Down to the final line, write out the material beneath exactly, without pictures.

Records shown |
═══
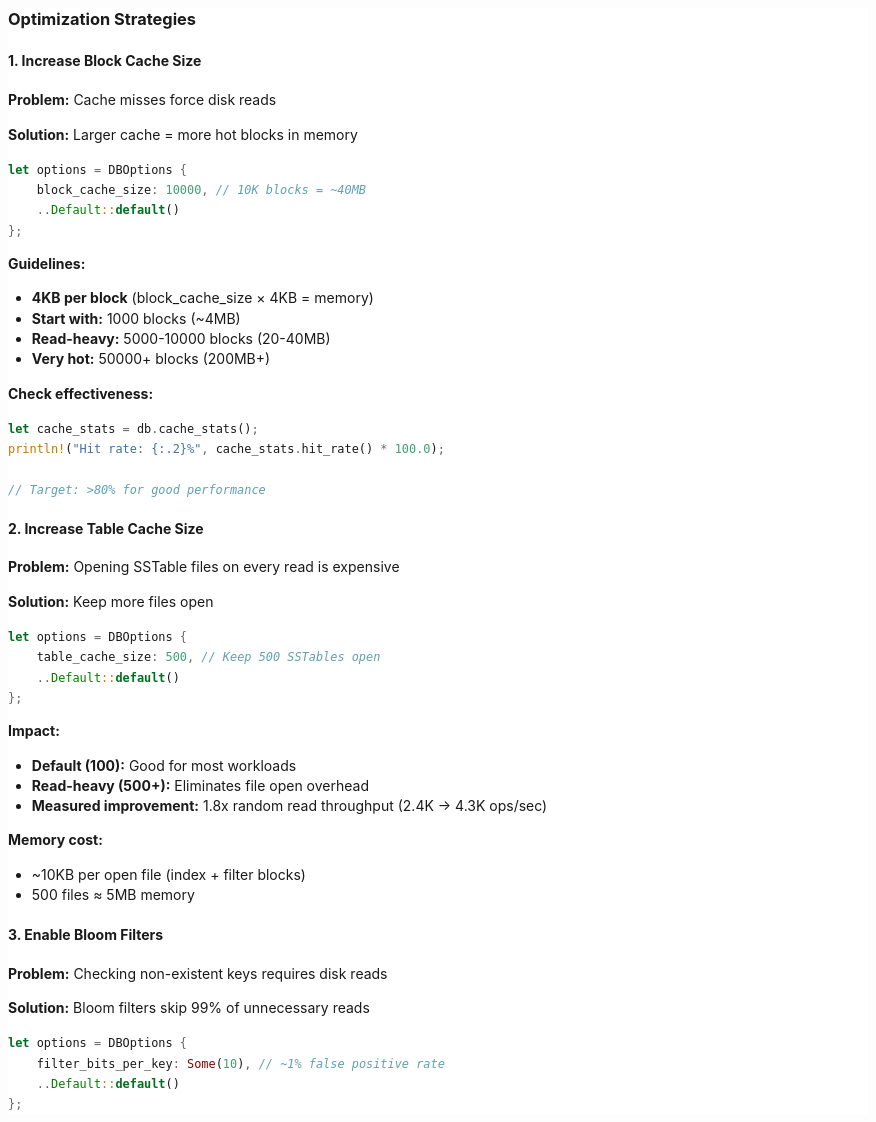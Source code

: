 ### Optimization Strategies

#### 1. Increase Block Cache Size

**Problem:** Cache misses force disk reads

**Solution:** Larger cache = more hot blocks in memory

```rust
let options = DBOptions {
    block_cache_size: 10000, // 10K blocks = ~40MB
    ..Default::default()
};
```

**Guidelines:**
- **4KB per block** (block_cache_size × 4KB = memory)
- **Start with:** 1000 blocks (~4MB)
- **Read-heavy:** 5000-10000 blocks (20-40MB)
- **Very hot:** 50000+ blocks (200MB+)

**Check effectiveness:**
```rust
let cache_stats = db.cache_stats();
println!("Hit rate: {:.2}%", cache_stats.hit_rate() * 100.0);

// Target: >80% for good performance
```

#### 2. Increase Table Cache Size

**Problem:** Opening SSTable files on every read is expensive

**Solution:** Keep more files open

```rust
let options = DBOptions {
    table_cache_size: 500, // Keep 500 SSTables open
    ..Default::default()
};
```

**Impact:**
- **Default (100):** Good for most workloads
- **Read-heavy (500+):** Eliminates file open overhead
- **Measured improvement:** 1.8x random read throughput (2.4K -> 4.3K ops/sec)

**Memory cost:**
- ~10KB per open file (index + filter blocks)
- 500 files ≈ 5MB memory

#### 3. Enable Bloom Filters

**Problem:** Checking non-existent keys requires disk reads

**Solution:** Bloom filters skip 99% of unnecessary reads

```rust
let options = DBOptions {
    filter_bits_per_key: Some(10), // ~1% false positive rate
    ..Default::default()
};
```
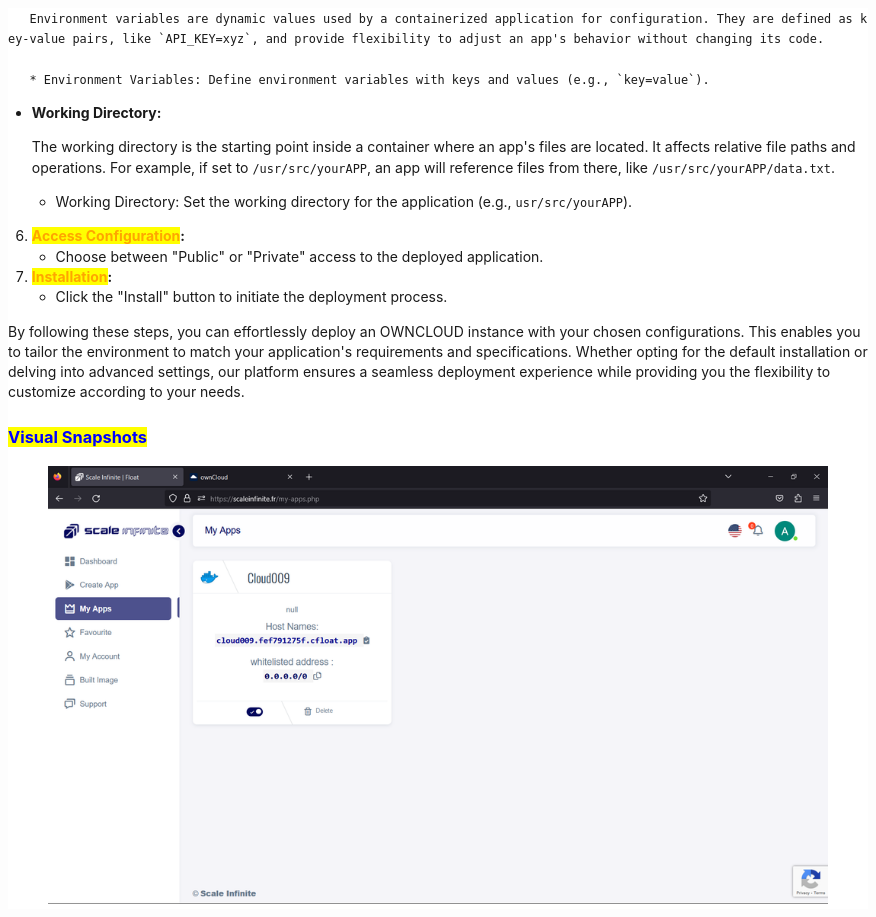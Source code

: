        Environment variables are dynamic values used by a containerized application for configuration. They are defined as key-value pairs, like `API_KEY=xyz`, and provide flexibility to adjust an app's behavior without changing its code.

       * Environment Variables: Define environment variables with keys and values (e.g., `key=value`).
   *   **Working Directory:**

       The working directory is the starting point inside a container where an app's files are located. It affects relative file paths and operations. For example, if set to `/usr/src/yourAPP`, an app will reference files from there, like `/usr/src/yourAPP/data.txt`.

       * Working Directory: Set the working directory for the application (e.g., `usr/src/yourAPP`).
6. <mark style="color:orange;">**Access Configuration**</mark>**:**
   * Choose between "Public" or "Private" access to the deployed application.
7. <mark style="color:orange;">**Installation**</mark>**:**
   * Click the "Install" button to initiate the deployment process.

By following these steps, you can effortlessly deploy an OWNCLOUD instance with your chosen configurations. This enables you to tailor the environment to match your application's requirements and specifications. Whether opting for the default installation or delving into advanced settings, our platform ensures a seamless deployment experience while providing you the flexibility to customize according to your needs.

### <mark style="color:blue;">Visual Snapshots</mark>



<div>

<figure><img src="../../.gitbook/assets/Screenshot 2023-08-31 164951.png" alt=""><figcaption></figcaption></figure>
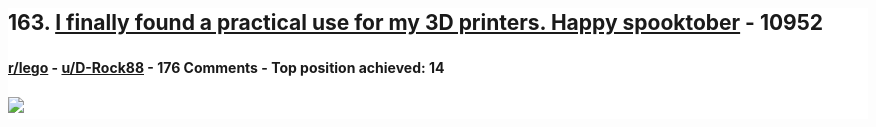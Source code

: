 ## 163. [I finally found a practical use for my 3D printers. Happy spooktober](http://reddit.com/r/lego/comments/pzj1q2/i_finally_found_a_practical_use_for_my_3d/) - 10952
#### [r/lego](http://reddit.com/r/lego) - [u/D-Rock88](http://reddit.com/u/D-Rock88) - 176 Comments - Top position achieved: 14

<a href="https://i.redd.it/mgyf3eub4xq71.jpg"><img src="https://b.thumbs.redditmedia.com/tdSZP-BdeRGeTsmZv09-Lw44Mh0UxdG_gRYQWCaRyHA.jpg"></img></a>

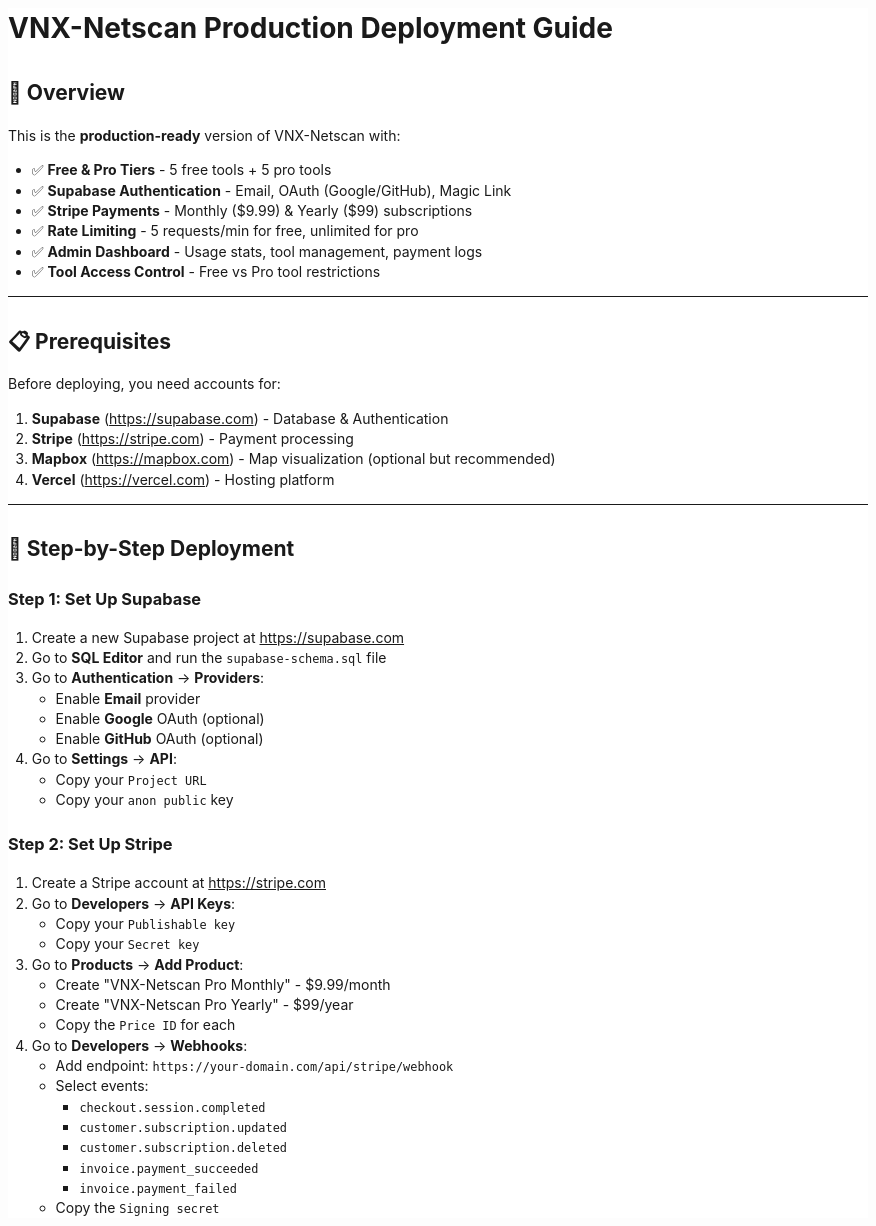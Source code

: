 # VNX-Netscan Production Deployment Guide

## 🎯 Overview

This is the **production-ready** version of VNX-Netscan with:

- ✅ **Free & Pro Tiers** - 5 free tools + 5 pro tools
- ✅ **Supabase Authentication** - Email, OAuth (Google/GitHub), Magic Link
- ✅ **Stripe Payments** - Monthly ($9.99) & Yearly ($99) subscriptions
- ✅ **Rate Limiting** - 5 requests/min for free, unlimited for pro
- ✅ **Admin Dashboard** - Usage stats, tool management, payment logs
- ✅ **Tool Access Control** - Free vs Pro tool restrictions

---

## 📋 Prerequisites

Before deploying, you need accounts for:

1. **Supabase** (https://supabase.com) - Database & Authentication
2. **Stripe** (https://stripe.com) - Payment processing
3. **Mapbox** (https://mapbox.com) - Map visualization (optional but recommended)
4. **Vercel** (https://vercel.com) - Hosting platform

---

## 🚀 Step-by-Step Deployment

### Step 1: Set Up Supabase

1. Create a new Supabase project at https://supabase.com
2. Go to **SQL Editor** and run the `supabase-schema.sql` file
3. Go to **Authentication** → **Providers**:
   - Enable **Email** provider
   - Enable **Google** OAuth (optional)
   - Enable **GitHub** OAuth (optional)
4. Go to **Settings** → **API**:
   - Copy your `Project URL`
   - Copy your `anon public` key

### Step 2: Set Up Stripe

1. Create a Stripe account at https://stripe.com
2. Go to **Developers** → **API Keys**:
   - Copy your `Publishable key`
   - Copy your `Secret key`
3. Go to **Products** → **Add Product**:
   - Create "VNX-Netscan Pro Monthly" - $9.99/month
   - Create "VNX-Netscan Pro Yearly" - $99/year
   - Copy the `Price ID` for each
4. Go to **Developers** → **Webhooks**:
   - Add endpoint: `https://your-domain.com/api/stripe/webhook`
   - Select events:
     - `checkout.session.completed`
     - `customer.subscription.updated`
     - `customer.subscription.deleted`
     - `invoice.payment_succeeded`
     - `invoice.payment_failed`
   - Copy the `Signing secret`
═══
Response to this exercise |
Source code

: ### Optimization Strategies

#### 1. Increase Block Cache Size

**Problem:** Cache misses force disk reads

**Solution:** Larger cache = more hot blocks in memory

```rust
let options = DBOptions {
    block_cache_size: 10000, // 10K blocks = ~40MB
    ..Default::default()
};
```

**Guidelines:**
- **4KB per block** (block_cache_size × 4KB = memory)
- **Start with:** 1000 blocks (~4MB)
- **Read-heavy:** 5000-10000 blocks (20-40MB)
- **Very hot:** 50000+ blocks (200MB+)

**Check effectiveness:**
```rust
let cache_stats = db.cache_stats();
println!("Hit rate: {:.2}%", cache_stats.hit_rate() * 100.0);

// Target: >80% for good performance
```

#### 2. Increase Table Cache Size

**Problem:** Opening SSTable files on every read is expensive

**Solution:** Keep more files open

```rust
let options = DBOptions {
    table_cache_size: 500, // Keep 500 SSTables open
    ..Default::default()
};
```

**Impact:**
- **Default (100):** Good for most workloads
- **Read-heavy (500+):** Eliminates file open overhead
- **Measured improvement:** 1.8x random read throughput (2.4K -> 4.3K ops/sec)

**Memory cost:**
- ~10KB per open file (index + filter blocks)
- 500 files ≈ 5MB memory

#### 3. Enable Bloom Filters

**Problem:** Checking non-existent keys requires disk reads

**Solution:** Bloom filters skip 99% of unnecessary reads

```rust
let options = DBOptions {
    filter_bits_per_key: Some(10), // ~1% false positive rate
    ..Default::default()
};
```
Source code

:        Environment variables are dynamic values used by a containerized application for configuration. They are defined as key-value pairs, like `API_KEY=xyz`, and provide flexibility to adjust an app's behavior without changing its code.

       * Environment Variables: Define environment variables with keys and values (e.g., `key=value`).
   *   **Working Directory:**

       The working directory is the starting point inside a container where an app's files are located. It affects relative file paths and operations. For example, if set to `/usr/src/yourAPP`, an app will reference files from there, like `/usr/src/yourAPP/data.txt`.

       * Working Directory: Set the working directory for the application (e.g., `usr/src/yourAPP`).
6. <mark style="color:orange;">**Access Configuration**</mark>**:**
   * Choose between "Public" or "Private" access to the deployed application.
7. <mark style="color:orange;">**Installation**</mark>**:**
   * Click the "Install" button to initiate the deployment process.

By following these steps, you can effortlessly deploy an OWNCLOUD instance with your chosen configurations. This enables you to tailor the environment to match your application's requirements and specifications. Whether opting for the default installation or delving into advanced settings, our platform ensures a seamless deployment experience while providing you the flexibility to customize according to your needs.

### <mark style="color:blue;">Visual Snapshots</mark>



<div>

<figure><img src="../../.gitbook/assets/Screenshot 2023-08-31 164951.png" alt=""><figcaption></figcaption></figure>
Source code

: ## 163. [I finally found a practical use for my 3D printers. Happy spooktober](http://reddit.com/r/lego/comments/pzj1q2/i_finally_found_a_practical_use_for_my_3d/) - 10952
#### [r/lego](http://reddit.com/r/lego) - [u/D-Rock88](http://reddit.com/u/D-Rock88) - 176 Comments - Top position achieved: 14

<a href="https://i.redd.it/mgyf3eub4xq71.jpg"><img src="https://b.thumbs.redditmedia.com/tdSZP-BdeRGeTsmZv09-Lw44Mh0UxdG_gRYQWCaRyHA.jpg"></img></a>

Source code

: # VNX-Netscan Production Deployment Guide

## 🎯 Overview

This is the **production-ready** version of VNX-Netscan with:

- ✅ **Free & Pro Tiers** - 5 free tools + 5 pro tools
- ✅ **Supabase Authentication** - Email, OAuth (Google/GitHub), Magic Link
- ✅ **Stripe Payments** - Monthly ($9.99) & Yearly ($99) subscriptions
- ✅ **Rate Limiting** - 5 requests/min for free, unlimited for pro
- ✅ **Admin Dashboard** - Usage stats, tool management, payment logs
- ✅ **Tool Access Control** - Free vs Pro tool restrictions

---

## 📋 Prerequisites

Before deploying, you need accounts for:

1. **Supabase** (https://supabase.com) - Database & Authentication
2. **Stripe** (https://stripe.com) - Payment processing
3. **Mapbox** (https://mapbox.com) - Map visualization (optional but recommended)
4. **Vercel** (https://vercel.com) - Hosting platform

---

## 🚀 Step-by-Step Deployment

### Step 1: Set Up Supabase

1. Create a new Supabase project at https://supabase.com
2. Go to **SQL Editor** and run the `supabase-schema.sql` file
3. Go to **Authentication** → **Providers**:
   - Enable **Email** provider
   - Enable **Google** OAuth (optional)
   - Enable **GitHub** OAuth (optional)
4. Go to **Settings** → **API**:
   - Copy your `Project URL`
   - Copy your `anon public` key

### Step 2: Set Up Stripe

1. Create a Stripe account at https://stripe.com
2. Go to **Developers** → **API Keys**:
   - Copy your `Publishable key`
   - Copy your `Secret key`
3. Go to **Products** → **Add Product**:
   - Create "VNX-Netscan Pro Monthly" - $9.99/month
   - Create "VNX-Netscan Pro Yearly" - $99/year
   - Copy the `Price ID` for each
4. Go to **Developers** → **Webhooks**:
   - Add endpoint: `https://your-domain.com/api/stripe/webhook`
   - Select events:
     - `checkout.session.completed`
     - `customer.subscription.updated`
     - `customer.subscription.deleted`
     - `invoice.payment_succeeded`
     - `invoice.payment_failed`
   - Copy the `Signing secret`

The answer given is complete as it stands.